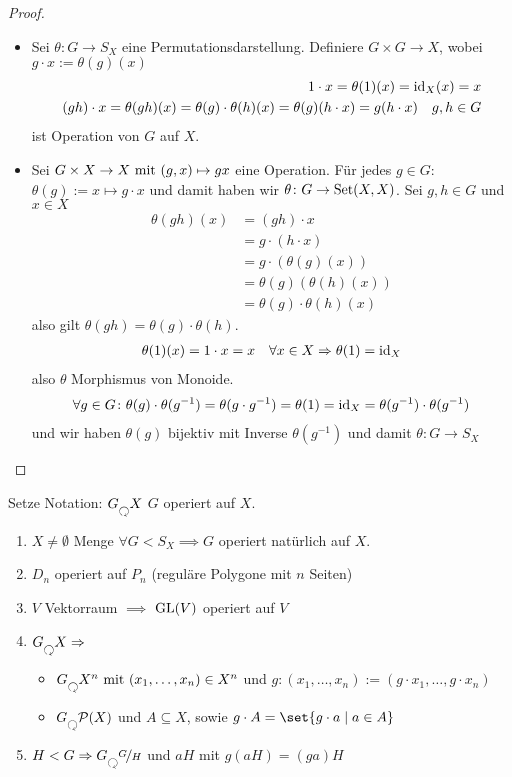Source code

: \begin{proof}
	\begin{itemize}
		\item Sei $\theta\colon G \to S_X$ eine Permutationsdarstellung. Definiere $G\times G \to X$, wobei $g \cdot x := \theta(g)(x)$
		\begin{align*}
			1 \cdot x = \theta(1)(x) = \id_X(x) = x\\
			(gh)\cdot x = \theta(gh)(x) = \theta(g)\cdot\theta(h)(x) = \theta(g)(h\cdot x) = g(h\cdot x) \quad g,h \in G
		\end{align*}
		ist Operation von $G$ auf $X$.
		\item Sei $G \times X \to X \mit (g,x) \mapsto g x$ eine Operation. Für jedes $g \in G$: $\theta(g):= x \mapsto g \cdot x$ und damit haben wir $\theta\colon G \to \Set(X,X)$. Sei $g,h \in G$ und $x \in X$
		\begin{align*}
			\theta(gh)(x) &= (gh)\cdot x\\
			&= g \cdot (h \cdot x)\\
			&= g\cdot (\theta(g)(x))\\
			&= \theta(g)(\theta(h)(x))\\
			&= \theta(g) \cdot \theta(h)(x)
		\end{align*}
		also gilt $\theta(gh) = \theta(g)\cdot \theta(h)$.
		\begin{align*}
			\theta(1)(x) = 1 \cdot x = x \quad \forall x \in X \implies \theta(1) = \id_X
		\end{align*}
		also $\theta$ Morphismus von Monoide.
		\begin{align*}
			\forall g \in G \colon \theta(g)\cdot \theta(g^{-1}) = \theta(g\cdot g^{-1}) = \theta(1) = \id_X = \theta(g^{-1}) \cdot \theta(g^{-1})
		\end{align*}
		und wir haben $\theta(g)$ bijektiv mit Inverse $\theta(g^{-1})$ und damit $\theta\colon G \to S_X$
	\end{itemize}
\end{proof}
\begin{*example}
	Setze Notation: $G \Circlearrowleft X$ $G$ operiert auf $X$.
	\begin{enumerate}
		\item $X \neq \emptyset$ Menge $\forall G < S_X \implies G$ operiert natürlich auf $X$.
		\item $D_n$ operiert auf $P_n$ (reguläre Polygone mit $n$ Seiten)
		\item $V$ Vektorraum $\implies$ $\GL(V)$ operiert auf $V$
		\item $G \Circlearrowleft X \implies$
		\begin{itemize}
			\item $G \Circlearrowleft X^n \mit (x_1, \dots, x_n) \in X^n$ und $g\colon (x_1, \dots, x_n) := (g\cdot x_1, \dots, g \cdot x_n)$
			\item $G \Circlearrowleft \powerset(X)$ und $A \subseteq X$, sowie $g \cdot A = \set{g\cdot a \mid a \in A}$
		\end{itemize}
		\item $H <G \implies G \Circlearrowleft \lnkset{G}{H}$ und $aH$ mit $g(aH) = (ga)H$
	\end{enumerate}
\end{*example}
========================================================================
*TRY IT*
The result is a copy of every line above where the word "eine" shows up.

*OUTPUT OF THE EXERCISE*
		\item Sei $\theta\colon G \to S_X$ eine Permutationsdarstellung. Definiere $G\times G \to X$, wobei $g \cdot x := \theta(g)(x)$
		\item Sei $G \times X \to X \mit (g,x) \mapsto g x$ eine Operation. Für jedes $g \in G$: $\theta(g):= x \mapsto g \cdot x$ und damit haben wir $\theta\colon G \to \Set(X,X)$. Sei $g,h \in G$ und $x \in X$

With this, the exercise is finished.